Fairing a lot worse, we have the Liam Neeson-fronted A Walk Among The Tombstones and perhaps Neeson-fatigue is setting in, as this one could only manage $13 million for second place.  Now, yes, that is a second place opening but, more importantly, that’s only $13 million.  Maybe people are just sick of seeing Liam Neeson vehicles every 12-or-so months, or maybe everybody saw the trailer and correctly said to themselves, “Great!  Thanks for that!  Now I don’t need to see the movie!”  Below that we have the Shawn Levy-directed dramedy This Is Where I Leave You, starring pretty much any well-liked American comedic actor primarily found on television that you can think of, which could only muster a little under $12 million in tickets and which continues Mr. Levy’s failed attempts to be seen as anything other than “The Director Of The Night At The Museum Movies”.
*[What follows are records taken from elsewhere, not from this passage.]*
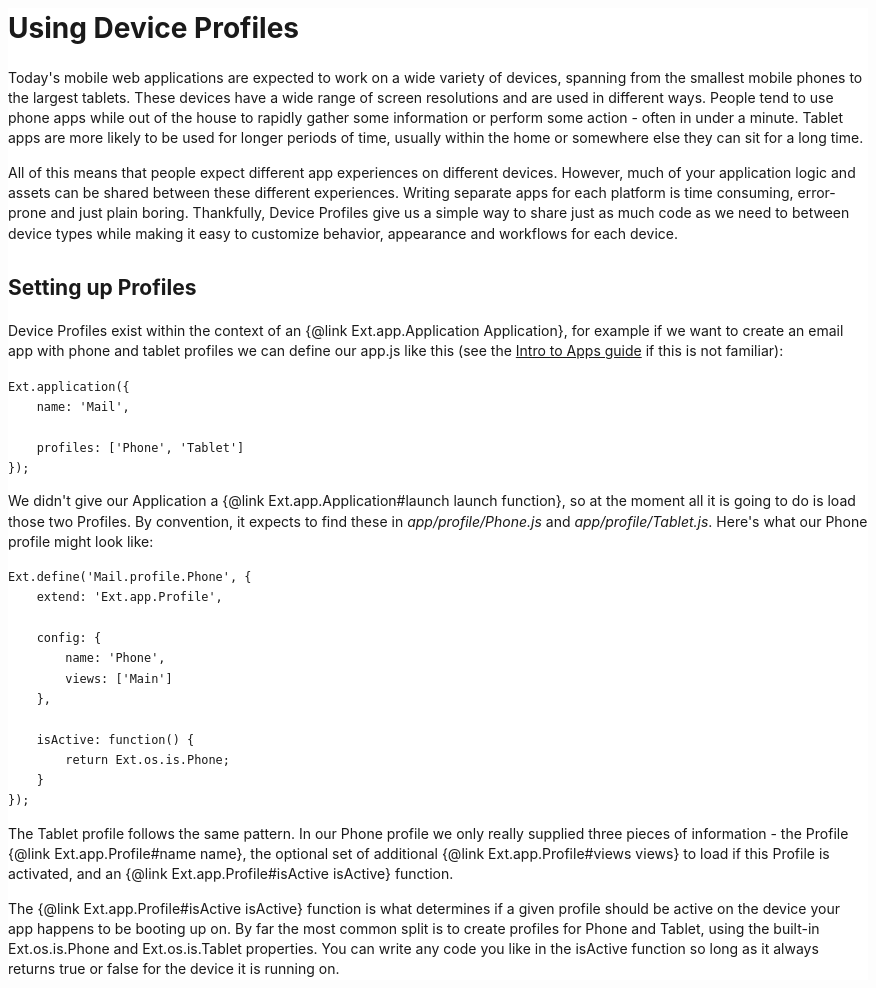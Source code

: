 # Using Device Profiles

Today's mobile web applications are expected to work on a wide variety of devices, spanning from the smallest mobile phones to the largest tablets. These devices have a wide range of screen resolutions and are used in different ways. People tend to use phone apps while out of the house to rapidly gather some information or perform some action - often in under a minute. Tablet apps are more likely to be used for longer periods of time, usually within the home or somewhere else they can sit for a long time.

All of this means that people expect different app experiences on different devices. However, much of your application logic and assets can be shared between these different experiences. Writing separate apps for each platform is time consuming, error-prone and just plain boring. Thankfully, Device Profiles give us a simple way to share just as much code as we need to between device types while making it easy to customize behavior, appearance and workflows for each device.

## Setting up Profiles

Device Profiles exist within the context of an {@link Ext.app.Application Application}, for example if we want to create an email app with phone and tablet profiles we can define our app.js like this (see the <a href="#!/guide/apps_intro">Intro to Apps guide</a> if this is not familiar):

    Ext.application({
        name: 'Mail',

        profiles: ['Phone', 'Tablet']
    });

We didn't give our Application a {@link Ext.app.Application#launch launch function}, so at the moment all it is going to do is load those two Profiles. By convention, it expects to find these in *app/profile/Phone.js* and *app/profile/Tablet.js*. Here's what our Phone profile might look like:

    Ext.define('Mail.profile.Phone', {
        extend: 'Ext.app.Profile',

        config: {
            name: 'Phone',
            views: ['Main']
        },

        isActive: function() {
            return Ext.os.is.Phone;
        }
    });

The Tablet profile follows the same pattern. In our Phone profile we only really supplied three pieces of information - the Profile {@link Ext.app.Profile#name name}, the optional set of additional {@link Ext.app.Profile#views views} to load if this Profile is activated, and an {@link Ext.app.Profile#isActive isActive} function.

The {@link Ext.app.Profile#isActive isActive} function is what determines if a given profile should be active on the device your app happens to be booting up on. By far the most common split is to create profiles for Phone and Tablet, using the built-in Ext.os.is.Phone and Ext.os.is.Tablet properties. You can write any code you like in the isActive function so long as it always returns true or false for the device it is running on.

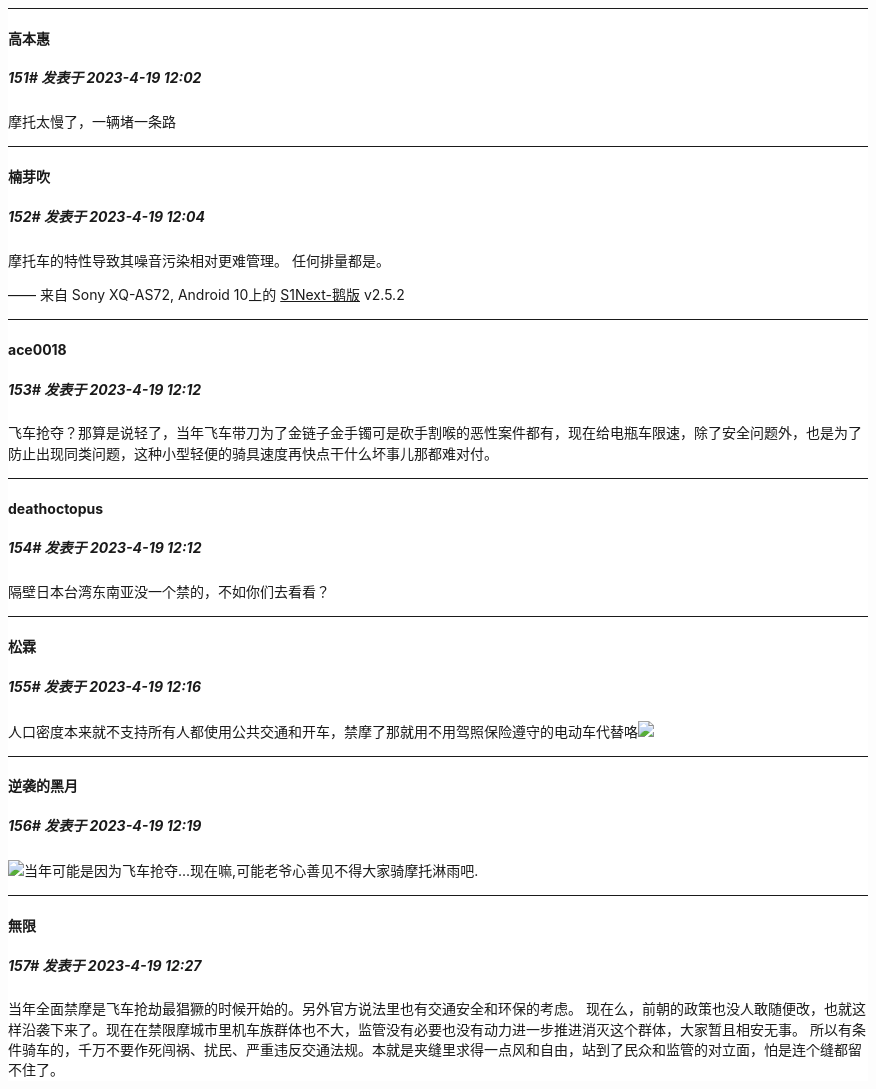 
*****

####  高本惠  
##### 151#       发表于 2023-4-19 12:02

摩托太慢了，一辆堵一条路

*****

####  楠芽吹  
##### 152#       发表于 2023-4-19 12:04

摩托车的特性导致其噪音污染相对更难管理。
任何排量都是。

—— 来自 Sony XQ-AS72, Android 10上的 [S1Next-鹅版](https://github.com/ykrank/S1-Next/releases) v2.5.2

*****

####  ace0018  
##### 153#       发表于 2023-4-19 12:12

飞车抢夺？那算是说轻了，当年飞车带刀为了金链子金手镯可是砍手割喉的恶性案件都有，现在给电瓶车限速，除了安全问题外，也是为了防止出现同类问题，这种小型轻便的骑具速度再快点干什么坏事儿那都难对付。

*****

####  deathoctopus  
##### 154#       发表于 2023-4-19 12:12

隔壁日本台湾东南亚没一个禁的，不如你们去看看？


*****

####  松霖  
##### 155#       发表于 2023-4-19 12:16

人口密度本来就不支持所有人都使用公共交通和开车，禁摩了那就用不用驾照保险遵守的电动车代替咯<img src="https://static.saraba1st.com/image/smiley/face2017/037.png" referrerpolicy="no-referrer">

*****

####  逆袭的黑月  
##### 156#       发表于 2023-4-19 12:19

<img src="https://static.saraba1st.com/image/smiley/face2017/067.png" referrerpolicy="no-referrer">当年可能是因为飞车抢夺...现在嘛,可能老爷心善见不得大家骑摩托淋雨吧.


*****

####  無限  
##### 157#       发表于 2023-4-19 12:27

当年全面禁摩是飞车抢劫最猖獗的时候开始的。另外官方说法里也有交通安全和环保的考虑。
现在么，前朝的政策也没人敢随便改，也就这样沿袭下来了。现在在禁限摩城市里机车族群体也不大，监管没有必要也没有动力进一步推进消灭这个群体，大家暂且相安无事。
所以有条件骑车的，千万不要作死闯祸、扰民、严重违反交通法规。本就是夹缝里求得一点风和自由，站到了民众和监管的对立面，怕是连个缝都留不住了。
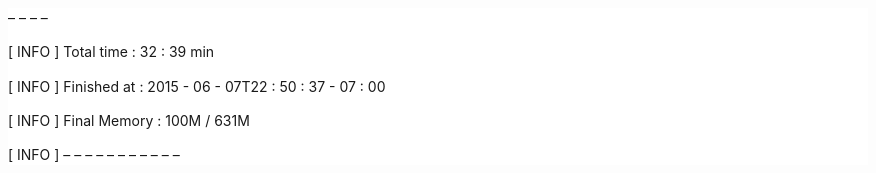   <span class="crayon-o">–</span>
  <span class="crayon-o">–</span>
  <span class="crayon-o">–</span>
  <span class="crayon-o">–</span>
</p>
  <p>
  <span class="crayon-sy">[</span>
  <span class="crayon-v">INFO</span>
  <span class="crayon-sy">]</span>
  <span class="crayon-e">Total </span>
  <span class="crayon-r">time</span>
  <span class="crayon-o">:</span>
  <span class="crayon-cn">32</span>
  <span class="crayon-o">:</span>
  <span class="crayon-cn">39</span>
  <span class="crayon-i">min</span>
</p>
  <p>
  <span class="crayon-sy">[</span>
  <span class="crayon-v">INFO</span>
  <span class="crayon-sy">]</span>
  <span class="crayon-e">Finished </span>
  <span class="crayon-r">at</span>
  <span class="crayon-o">:</span>
  <span class="crayon-cn">2015</span>
  <span class="crayon-o">-</span>
  <span class="crayon-cn">06</span>
  <span class="crayon-o">-</span>
  <span class="crayon-cn">07T22</span>
  <span class="crayon-o">:</span>
  <span class="crayon-cn">50</span>
  <span class="crayon-o">:</span>
  <span class="crayon-cn">37</span>
  <span class="crayon-o">-</span>
  <span class="crayon-cn">07</span>
  <span class="crayon-o">:</span>
  <span class="crayon-cn">00</span>
</p>
  <p>
  <span class="crayon-sy">[</span>
  <span class="crayon-v">INFO</span>
  <span class="crayon-sy">]</span>
  <span class="crayon-e">Final </span>
  <span class="crayon-v">Memory</span>
  <span class="crayon-o">:</span>
  <span class="crayon-cn">100M</span>
  <span class="crayon-o">/</span>
  <span class="crayon-cn">631M</span>
</p>
  <p>
  <span class="crayon-sy">[</span>
  <span class="crayon-v">INFO</span>
  <span class="crayon-sy">]</span>
  <span class="crayon-o">–</span>
  <span class="crayon-o">–</span>
  <span class="crayon-o">–</span>
  <span class="crayon-o">–</span>
  <span class="crayon-o">–</span>
  <span class="crayon-o">–</span>
  <span class="crayon-o">–</span>
  <span class="crayon-o">–</span>
  <span class="crayon-o">–</span>
  <span class="crayon-o">–</span>
  <span class="crayon-o">–</span>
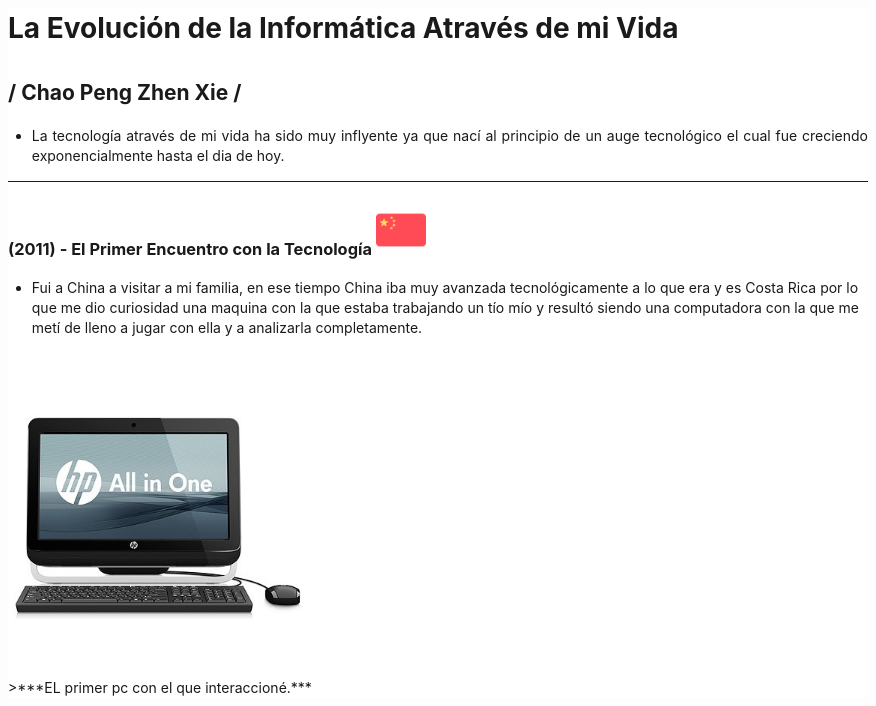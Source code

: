 # **La Evolución de la Informática Através de mi Vida**

## **/ Chao Peng Zhen Xie /**

- <p style = "text-align:justify;">La tecnología através de mi vida ha sido muy inflyente ya que nací al principio de un auge tecnológico el cual fue creciendo exponencialmente hasta el dia de hoy.</p>
---
### **(2011) - El Primer Encuentro con la Tecnología** <img src="image-2.png" alt="Descripción" width="50px" height="50px" >

- Fui a China a visitar a mi familia, en ese tiempo China iba muy avanzada tecnológicamente a lo que era y es Costa Rica por lo que me dio curiosidad una maquina con la que estaba trabajando un tío mío y resultó siendo una computadora con la que me metí de lleno a jugar con ella y a analizarla completamente.<br>
<br>
<img src="image-1.png" alt="Descripción"  width="300px" height="300px"><br>
>***EL primer pc con el que interaccioné.***
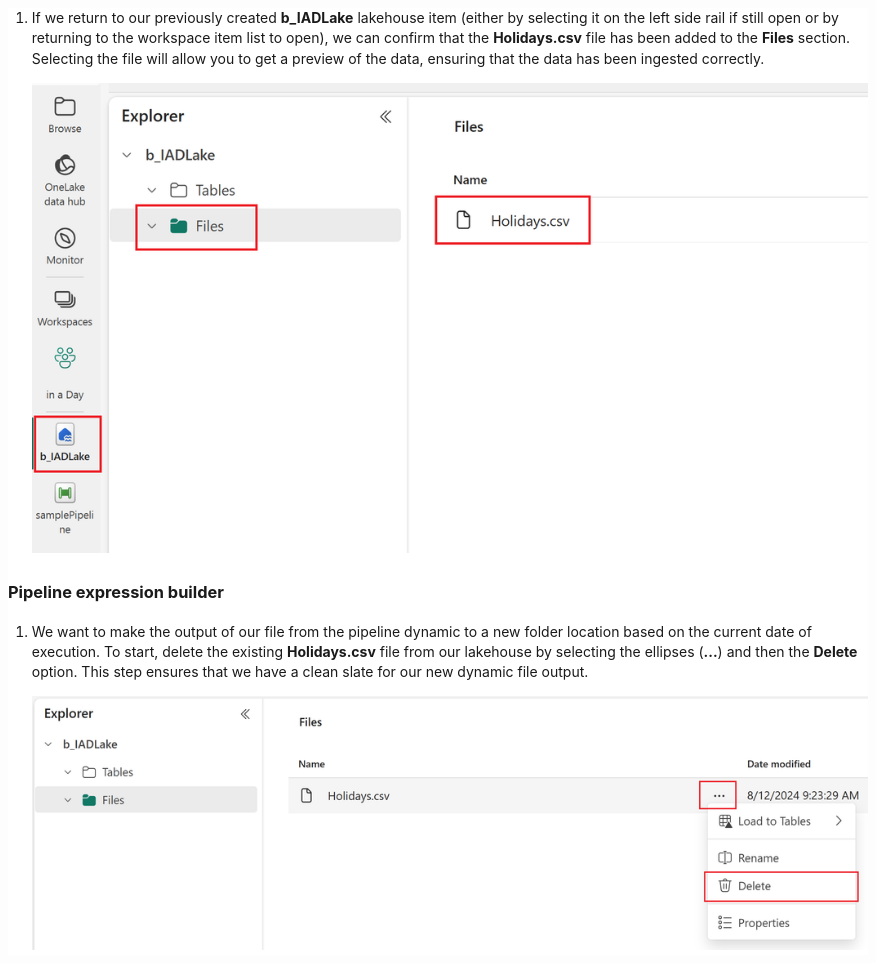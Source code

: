 1. If we return to our previously created **b_IADLake** lakehouse item (either by selecting it on the left side rail if still open or by returning to the workspace item list to open), we can confirm that the **Holidays.csv** file has been added to the **Files** section. Selecting the file will allow you to get a preview of the data, ensuring that the data has been ingested correctly.

    ![Copy output succeeded](./Media/lakehouse-files-holidays.png)

### Pipeline expression builder

1. We want to make the output of our file from the pipeline dynamic to a new folder location based on the current date of execution. To start, delete the existing **Holidays.csv** file from our lakehouse by selecting the ellipses (**...**) and then the **Delete** option. This step ensures that we have a clean slate for our new dynamic file output.


    ![Delete holidays](./Media/holidays-delete-file.png)
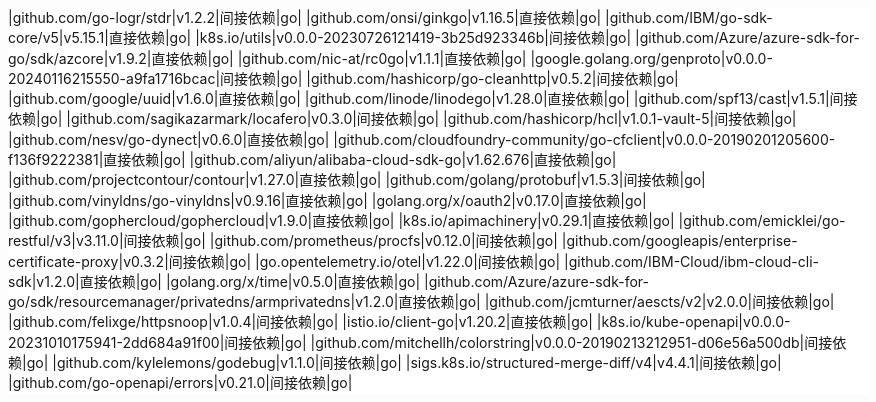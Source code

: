 |github.com/go-logr/stdr|v1.2.2|间接依赖|go|
|github.com/onsi/ginkgo|v1.16.5|直接依赖|go|
|github.com/IBM/go-sdk-core/v5|v5.15.1|直接依赖|go|
|k8s.io/utils|v0.0.0-20230726121419-3b25d923346b|间接依赖|go|
|github.com/Azure/azure-sdk-for-go/sdk/azcore|v1.9.2|直接依赖|go|
|github.com/nic-at/rc0go|v1.1.1|直接依赖|go|
|google.golang.org/genproto|v0.0.0-20240116215550-a9fa1716bcac|间接依赖|go|
|github.com/hashicorp/go-cleanhttp|v0.5.2|间接依赖|go|
|github.com/google/uuid|v1.6.0|直接依赖|go|
|github.com/linode/linodego|v1.28.0|直接依赖|go|
|github.com/spf13/cast|v1.5.1|间接依赖|go|
|github.com/sagikazarmark/locafero|v0.3.0|间接依赖|go|
|github.com/hashicorp/hcl|v1.0.1-vault-5|间接依赖|go|
|github.com/nesv/go-dynect|v0.6.0|直接依赖|go|
|github.com/cloudfoundry-community/go-cfclient|v0.0.0-20190201205600-f136f9222381|直接依赖|go|
|github.com/aliyun/alibaba-cloud-sdk-go|v1.62.676|直接依赖|go|
|github.com/projectcontour/contour|v1.27.0|直接依赖|go|
|github.com/golang/protobuf|v1.5.3|间接依赖|go|
|github.com/vinyldns/go-vinyldns|v0.9.16|直接依赖|go|
|golang.org/x/oauth2|v0.17.0|直接依赖|go|
|github.com/gophercloud/gophercloud|v1.9.0|直接依赖|go|
|k8s.io/apimachinery|v0.29.1|直接依赖|go|
|github.com/emicklei/go-restful/v3|v3.11.0|间接依赖|go|
|github.com/prometheus/procfs|v0.12.0|间接依赖|go|
|github.com/googleapis/enterprise-certificate-proxy|v0.3.2|间接依赖|go|
|go.opentelemetry.io/otel|v1.22.0|间接依赖|go|
|github.com/IBM-Cloud/ibm-cloud-cli-sdk|v1.2.0|直接依赖|go|
|golang.org/x/time|v0.5.0|直接依赖|go|
|github.com/Azure/azure-sdk-for-go/sdk/resourcemanager/privatedns/armprivatedns|v1.2.0|直接依赖|go|
|github.com/jcmturner/aescts/v2|v2.0.0|间接依赖|go|
|github.com/felixge/httpsnoop|v1.0.4|间接依赖|go|
|istio.io/client-go|v1.20.2|直接依赖|go|
|k8s.io/kube-openapi|v0.0.0-20231010175941-2dd684a91f00|间接依赖|go|
|github.com/mitchellh/colorstring|v0.0.0-20190213212951-d06e56a500db|间接依赖|go|
|github.com/kylelemons/godebug|v1.1.0|间接依赖|go|
|sigs.k8s.io/structured-merge-diff/v4|v4.4.1|间接依赖|go|
|github.com/go-openapi/errors|v0.21.0|间接依赖|go|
Meanwhile, artier cinemas practically groaned under the weight of new debuts filling their boots this past weekend.  Audiences of said cinemas proceeded to groan in exasperated derision in the general direction of Tusk, the first of what currently amounts to 4 films that Kevin Smith postponed his retirement to make (although, this being Kevin Smith, I wouldn’t be surprised to see that number jump up to 11 by the time I finish this sentence).  Advertising was supposedly only focussed on Kevin Smith fans, and I get the feeling that an opening weekend total of $886,000 from 602 screens (for a per-screen average of $1,472) accurately displays the amount of patience that Kevin Smith fans have left for Kevin Smith nowadays.  Still, could be worse.  Could be an action film about 15 year-old yoga aficionados starring Johnny Depp, Johnny Depp’s daughter and Kevin Smith’s dau… that’s exactly what his next film is?  For fu…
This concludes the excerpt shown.